Question

A small bulb is placed at the bottom of a tank containing water to a depth of $80\,cm$ . What is the area of the surface of water through which light from the bulb can emerge? Refractive index of water is $1.33$ (Consider the bulb to a point source)
A. $2.6\,{m^2}$
B. $3.6\,{m^2}$
C. $4.2\,{m^2}$
D. $5.8\,{m^2}$

Answer 1

In order to solve this question we have to understand the critical angle of refraction. Critical angle of refraction is that angle of incidence which upon incident of medium get refracted along the interface and for angle greater than critical angle light incident would be totally reflected in the same medium. Also light always travels by forming a cone which on the projection of the plane is a triangle.

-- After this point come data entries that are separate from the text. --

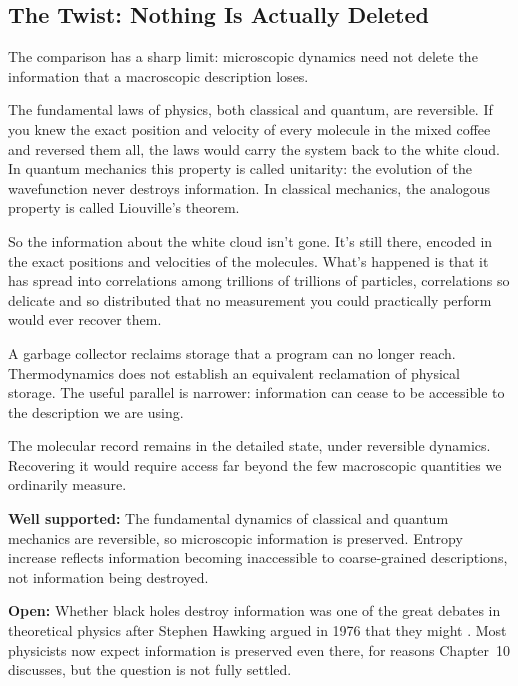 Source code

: \subsection{The Twist: Nothing Is Actually Deleted}

The comparison has a sharp limit: microscopic dynamics need not delete the information that a macroscopic description loses.

The fundamental laws of physics, both classical and quantum, are reversible. If you knew the exact position and velocity of every molecule in the mixed coffee and reversed them all, the laws would carry the system back to the white cloud. In quantum mechanics this property is called unitarity: the evolution of the wavefunction never destroys information. In classical mechanics, the analogous property is called Liouville's theorem.

So the information about the white cloud isn't gone. It's still there, encoded in the exact positions and velocities of the molecules. What's happened is that it has spread into correlations among trillions of trillions of particles, correlations so delicate and so distributed that no measurement you could practically perform would ever recover them.

A garbage collector reclaims storage that a program can no longer reach. Thermodynamics does not establish an equivalent reclamation of physical storage. The useful parallel is narrower: information can cease to be accessible to the description we are using.

The molecular record remains in the detailed state, under reversible dynamics. Recovering it would require access far beyond the few macroscopic quantities we ordinarily measure.

\begin{researchnotebox}
\textbf{Well supported:} The fundamental dynamics of classical and quantum mechanics are reversible, so microscopic information is preserved. Entropy increase reflects information becoming inaccessible to coarse-grained descriptions, not information being destroyed.

\textbf{Open:} Whether black holes destroy information was one of the great debates in theoretical physics after Stephen Hawking argued in 1976 that they might \cite{hawking1976}. Most physicists now expect information is preserved even there, for reasons Chapter~10 discusses, but the question is not fully settled.
\end{researchnotebox}


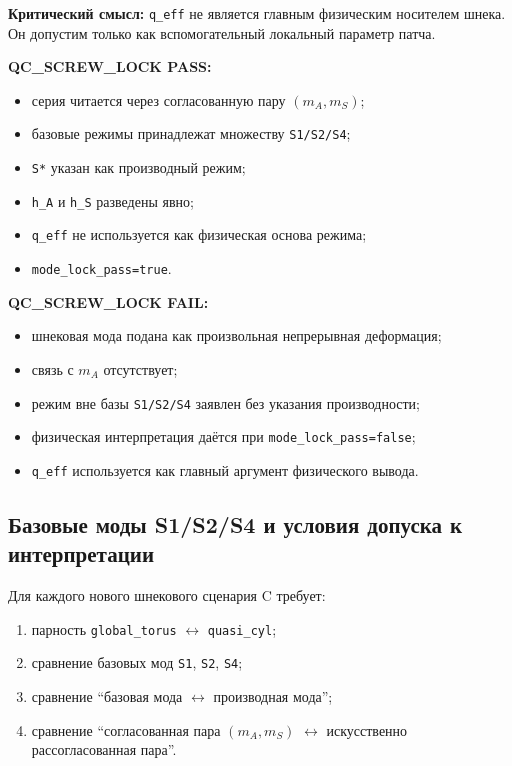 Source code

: \textbf{Критический смысл:} \texttt{q\_eff} не является главным физическим носителем шнека.
Он допустим только как вспомогательный локальный параметр патча.

\textbf{QC\_SCREW\_LOCK PASS:}
\begin{itemize}
\item серия читается через согласованную пару $(m_A,m_S)$;
\item базовые режимы принадлежат множеству \texttt{S1/S2/S4};
\item \texttt{S*} указан как производный режим;
\item \texttt{h\_A} и \texttt{h\_S} разведены явно;
\item \texttt{q\_eff} не используется как физическая основа режима;
\item \texttt{mode\_lock\_pass=true}.
\end{itemize}

\textbf{QC\_SCREW\_LOCK FAIL:}
\begin{itemize}
\item шнековая мода подана как произвольная непрерывная деформация;
\item связь с $m_A$ отсутствует;
\item режим вне базы \texttt{S1/S2/S4} заявлен без указания производности;
\item физическая интерпретация даётся при \texttt{mode\_lock\_pass=false};
\item \texttt{q\_eff} используется как главный аргумент физического вывода.
\end{itemize}

\subsection{Базовые моды S1/S2/S4 и условия допуска к интерпретации}

Для каждого нового шнекового сценария C требует:
\begin{enumerate}
\item парность \texttt{global\_torus} $\leftrightarrow$ \texttt{quasi\_cyl};
\item сравнение базовых мод \texttt{S1}, \texttt{S2}, \texttt{S4};
\item сравнение ``базовая мода $\leftrightarrow$ производная мода'';
\item сравнение ``согласованная пара $(m_A,m_S)$ $\leftrightarrow$ искусственно рассогласованная пара''.
\end{enumerate}

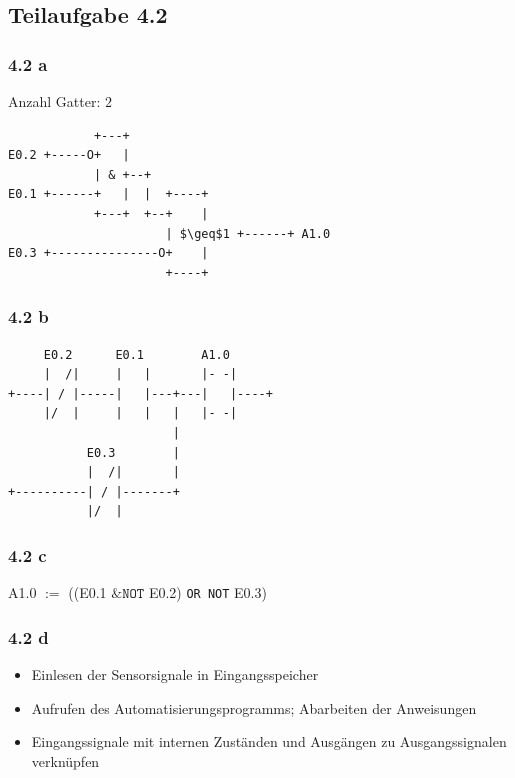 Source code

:\documentclass[a4paper]{scrartcl}
\begin{document}
  \subsection*{Teilaufgabe 4.2}
  \subsubsection*{4.2 a}
  Anzahl Gatter: $2$
  \begin{lstlisting}
            +---+
E0.2 +-----O+   |
            | & +--+
E0.1 +------+   |  |  +----+
            +---+  +--+    |
                      | $\geq$1 +------+ A1.0
E0.3 +---------------O+    |
                      +----+
  \end{lstlisting}

  \subsubsection*{4.2 b}
  \begin{lstlisting}
     E0.2      E0.1        A1.0
     |  /|     |   |       |- -|
+----| / |-----|   |---+---|   |----+
     |/  |     |   |   |   |- -|
                       |
           E0.3        |
           |  /|       |
+----------| / |-------+
           |/  |
  \end{lstlisting}
  \subsubsection*{4.2 c}
  A1.0 $:=$ ((E0.1 $\&\texttt{NOT}$ E0.2)  \texttt{OR NOT} E0.3)

  \subsubsection*{4.2 d}
  \begin{itemize}
	\item Einlesen der Sensorsignale in Eingangsspeicher
	\item Aufrufen des Automatisierungsprogramms; Abarbeiten der Anweisungen
	\item Eingangssignale mit internen Zuständen und Ausgängen zu Ausgangssignalen verknüpfen
  \end{itemize}
\end{document}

Complete step by step answer:
Due to point source at the bottom of the lake light travels inside water and when it falls at the interface of water it gets refracted and reflected at medium but for viewing a complete light beam it must fall on a critical angle so that after refraction it travels along the interface thereby not blocking any vision. Let the light incident at angle $i$.

Given in question refractive index is $\mu = 1.33$ and depth $OA = 80cm$
So by using Snell law we get
$\mu = \dfrac{{\sin 90^\circ }}{{\sin i}} = \dfrac{1}{{\sin i}}$
$\Rightarrow \sin i = \dfrac{1}{\mu }$ So putting values in expression we get
$\Rightarrow \sin i = \dfrac{1}{{1.33}} = 0.752$
$\Rightarrow i = {\sin ^{ - 1}}(0.752) = 48.76^\circ$
Now using trigonometry in $\Delta OAC$ We get $\tan i = \dfrac{{AC}}{{OA}}$
$AC = OA \times \tan i$
Putting values we get
$AC = 80\,cm \times \tan (48.76)$
$\Rightarrow AC = 91.254\,cm = 0.912\,m$
Hence the radius of beam is $R = AC = 0.912\,m$
Hence area of beam is $A = \pi {R^2}$
Putting values we get
$A = \pi \times {(0.912)^2}$
$\therefore A= 2.613\,{m^2}$

Therefore, the correct answer is (A).

Note: It should be remembered that we have chosen a critical angle so as to view the complete beam emerging out from the surface of water as a perfect light cone. Also the radius is equal to AC because when the cone is projected in $2 - D$ space on the surface of water then it forms a triangle having base length equal to diameter.